*** Provided records ***
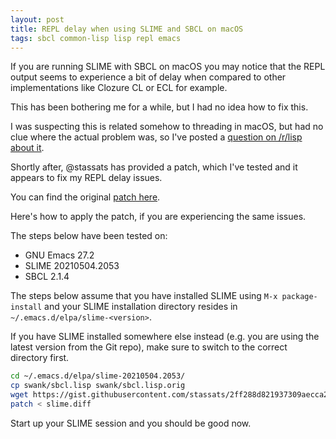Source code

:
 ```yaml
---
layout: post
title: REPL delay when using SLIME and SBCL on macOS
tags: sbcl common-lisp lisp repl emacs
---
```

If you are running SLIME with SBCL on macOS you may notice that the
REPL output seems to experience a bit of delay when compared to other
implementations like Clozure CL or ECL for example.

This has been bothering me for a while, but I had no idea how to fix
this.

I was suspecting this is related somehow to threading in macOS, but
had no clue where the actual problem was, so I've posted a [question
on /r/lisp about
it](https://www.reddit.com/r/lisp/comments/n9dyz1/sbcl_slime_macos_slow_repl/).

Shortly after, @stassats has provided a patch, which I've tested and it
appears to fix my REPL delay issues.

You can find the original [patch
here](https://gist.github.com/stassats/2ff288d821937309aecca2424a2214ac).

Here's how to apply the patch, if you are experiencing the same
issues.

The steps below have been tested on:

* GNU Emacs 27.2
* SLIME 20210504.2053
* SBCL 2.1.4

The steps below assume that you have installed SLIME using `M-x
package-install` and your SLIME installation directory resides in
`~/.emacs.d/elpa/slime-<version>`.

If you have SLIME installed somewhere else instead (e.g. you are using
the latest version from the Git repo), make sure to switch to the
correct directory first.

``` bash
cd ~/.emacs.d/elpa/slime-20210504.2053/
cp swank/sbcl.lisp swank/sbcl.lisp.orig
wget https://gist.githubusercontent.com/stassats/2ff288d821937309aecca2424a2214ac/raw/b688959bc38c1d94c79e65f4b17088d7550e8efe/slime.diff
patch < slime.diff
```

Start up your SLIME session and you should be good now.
*** End of Provided records ***
*** Provided records ***
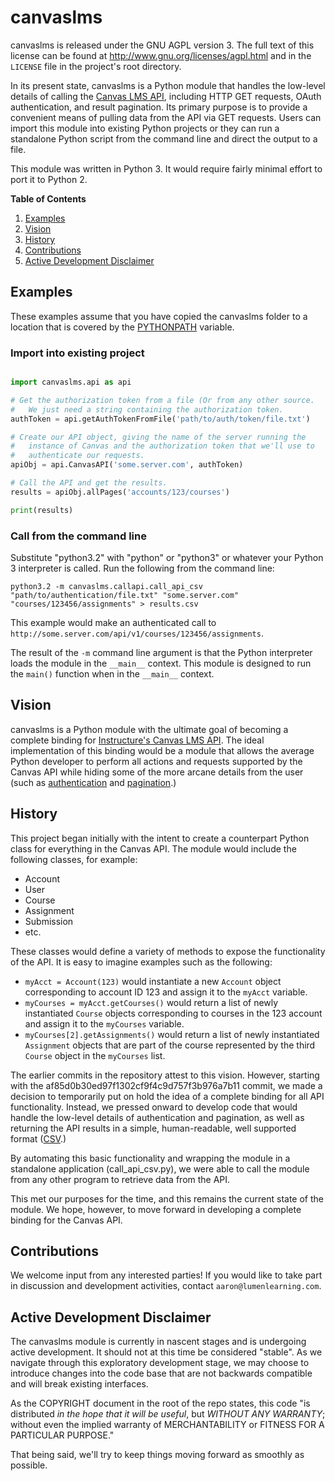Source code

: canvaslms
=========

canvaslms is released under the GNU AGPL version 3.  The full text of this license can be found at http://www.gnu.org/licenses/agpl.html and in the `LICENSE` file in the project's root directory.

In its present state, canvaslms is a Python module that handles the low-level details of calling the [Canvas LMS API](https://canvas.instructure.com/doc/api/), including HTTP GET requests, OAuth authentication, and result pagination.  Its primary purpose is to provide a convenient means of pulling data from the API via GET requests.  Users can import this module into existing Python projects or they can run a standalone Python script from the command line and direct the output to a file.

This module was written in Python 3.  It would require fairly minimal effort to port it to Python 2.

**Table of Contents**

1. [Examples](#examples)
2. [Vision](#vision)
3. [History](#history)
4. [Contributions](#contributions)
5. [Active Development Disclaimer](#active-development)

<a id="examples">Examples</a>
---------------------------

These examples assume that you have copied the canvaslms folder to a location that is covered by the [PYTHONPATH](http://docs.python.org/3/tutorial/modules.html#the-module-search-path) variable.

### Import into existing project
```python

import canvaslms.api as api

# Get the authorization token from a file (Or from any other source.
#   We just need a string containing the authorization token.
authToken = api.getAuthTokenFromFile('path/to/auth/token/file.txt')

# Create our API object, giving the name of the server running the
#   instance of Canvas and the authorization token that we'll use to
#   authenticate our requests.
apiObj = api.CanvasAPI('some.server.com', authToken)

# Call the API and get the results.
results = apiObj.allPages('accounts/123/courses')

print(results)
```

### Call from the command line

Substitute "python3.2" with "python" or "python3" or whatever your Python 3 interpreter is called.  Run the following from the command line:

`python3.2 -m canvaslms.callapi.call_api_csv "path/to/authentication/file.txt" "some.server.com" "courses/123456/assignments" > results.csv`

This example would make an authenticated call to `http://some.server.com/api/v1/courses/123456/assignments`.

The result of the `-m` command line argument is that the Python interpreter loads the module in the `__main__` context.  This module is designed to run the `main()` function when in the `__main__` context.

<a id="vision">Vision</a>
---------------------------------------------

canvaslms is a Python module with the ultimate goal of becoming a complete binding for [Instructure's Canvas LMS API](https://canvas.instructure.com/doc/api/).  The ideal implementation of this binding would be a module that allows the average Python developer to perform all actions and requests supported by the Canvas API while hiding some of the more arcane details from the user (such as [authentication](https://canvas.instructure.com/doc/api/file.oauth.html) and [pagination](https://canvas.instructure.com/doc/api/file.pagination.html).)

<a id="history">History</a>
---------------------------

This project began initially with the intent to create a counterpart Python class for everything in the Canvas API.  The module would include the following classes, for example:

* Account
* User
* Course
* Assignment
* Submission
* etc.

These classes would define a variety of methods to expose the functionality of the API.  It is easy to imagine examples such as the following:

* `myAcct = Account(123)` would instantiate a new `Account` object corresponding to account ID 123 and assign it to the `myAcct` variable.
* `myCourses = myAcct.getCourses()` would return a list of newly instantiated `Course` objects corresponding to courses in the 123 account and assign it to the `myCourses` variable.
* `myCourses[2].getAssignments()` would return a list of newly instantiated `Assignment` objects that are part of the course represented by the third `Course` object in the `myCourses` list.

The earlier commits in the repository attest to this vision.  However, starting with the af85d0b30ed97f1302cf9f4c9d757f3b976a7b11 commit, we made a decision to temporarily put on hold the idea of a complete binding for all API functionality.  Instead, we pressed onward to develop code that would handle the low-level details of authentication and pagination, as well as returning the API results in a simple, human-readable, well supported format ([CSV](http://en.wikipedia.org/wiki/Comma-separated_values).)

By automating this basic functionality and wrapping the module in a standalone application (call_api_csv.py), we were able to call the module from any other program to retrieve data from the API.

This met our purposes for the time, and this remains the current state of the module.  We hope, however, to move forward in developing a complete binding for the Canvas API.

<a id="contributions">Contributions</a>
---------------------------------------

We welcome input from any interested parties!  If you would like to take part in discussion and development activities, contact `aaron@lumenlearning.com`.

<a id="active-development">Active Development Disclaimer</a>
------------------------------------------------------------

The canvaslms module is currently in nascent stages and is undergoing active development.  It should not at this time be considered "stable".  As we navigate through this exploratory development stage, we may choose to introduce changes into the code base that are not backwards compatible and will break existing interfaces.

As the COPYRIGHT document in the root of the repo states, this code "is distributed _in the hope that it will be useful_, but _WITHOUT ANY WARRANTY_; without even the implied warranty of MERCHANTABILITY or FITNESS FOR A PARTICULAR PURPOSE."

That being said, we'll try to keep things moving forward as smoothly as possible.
*** End of Provided records ***
*** Provided records ***
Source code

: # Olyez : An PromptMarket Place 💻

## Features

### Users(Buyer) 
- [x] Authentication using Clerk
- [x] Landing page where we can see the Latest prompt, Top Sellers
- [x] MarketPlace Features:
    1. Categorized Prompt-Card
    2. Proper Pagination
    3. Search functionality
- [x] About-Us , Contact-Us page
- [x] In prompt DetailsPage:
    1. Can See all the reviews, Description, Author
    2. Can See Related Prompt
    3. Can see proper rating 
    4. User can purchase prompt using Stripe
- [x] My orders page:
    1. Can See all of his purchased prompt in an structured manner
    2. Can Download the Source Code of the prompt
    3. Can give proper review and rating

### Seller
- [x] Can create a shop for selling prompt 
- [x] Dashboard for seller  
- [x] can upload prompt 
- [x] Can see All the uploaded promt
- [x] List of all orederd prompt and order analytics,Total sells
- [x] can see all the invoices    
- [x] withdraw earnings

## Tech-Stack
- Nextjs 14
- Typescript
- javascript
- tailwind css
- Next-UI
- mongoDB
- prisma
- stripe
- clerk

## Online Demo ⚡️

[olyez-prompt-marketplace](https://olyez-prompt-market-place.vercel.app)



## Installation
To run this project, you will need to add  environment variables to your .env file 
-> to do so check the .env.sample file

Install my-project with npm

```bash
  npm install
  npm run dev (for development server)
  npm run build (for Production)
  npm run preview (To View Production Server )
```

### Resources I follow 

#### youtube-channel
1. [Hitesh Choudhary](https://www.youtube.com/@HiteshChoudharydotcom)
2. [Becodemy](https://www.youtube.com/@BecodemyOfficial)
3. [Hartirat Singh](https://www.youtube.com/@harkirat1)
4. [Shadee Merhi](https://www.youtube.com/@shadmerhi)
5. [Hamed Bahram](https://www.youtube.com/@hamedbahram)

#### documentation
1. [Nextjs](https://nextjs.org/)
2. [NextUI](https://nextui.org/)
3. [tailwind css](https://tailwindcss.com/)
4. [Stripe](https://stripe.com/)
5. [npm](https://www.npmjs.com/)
*** End of Provided records ***
**What is required:** Which lines above run from the one containing "- Typescript" down to the one containing "1. [Nextjs](https://nextjs.org/)"? Repeat exactly those, both ends included, and nothing else.

**Result:**
- Typescript
- javascript
- tailwind css
- Next-UI
- mongoDB
- prisma
- stripe
- clerk

## Online Demo ⚡️

[olyez-prompt-marketplace](https://olyez-prompt-market-place.vercel.app)



## Installation
To run this project, you will need to add  environment variables to your .env file 
-> to do so check the .env.sample file

Install my-project with npm

```bash
  npm install
  npm run dev (for development server)
  npm run build (for Production)
  npm run preview (To View Production Server )
```

### Resources I follow 

#### youtube-channel
1. [Hitesh Choudhary](https://www.youtube.com/@HiteshChoudharydotcom)
2. [Becodemy](https://www.youtube.com/@BecodemyOfficial)
3. [Hartirat Singh](https://www.youtube.com/@harkirat1)
4. [Shadee Merhi](https://www.youtube.com/@shadmerhi)
5. [Hamed Bahram](https://www.youtube.com/@hamedbahram)

#### documentation
1. [Nextjs](https://nextjs.org/)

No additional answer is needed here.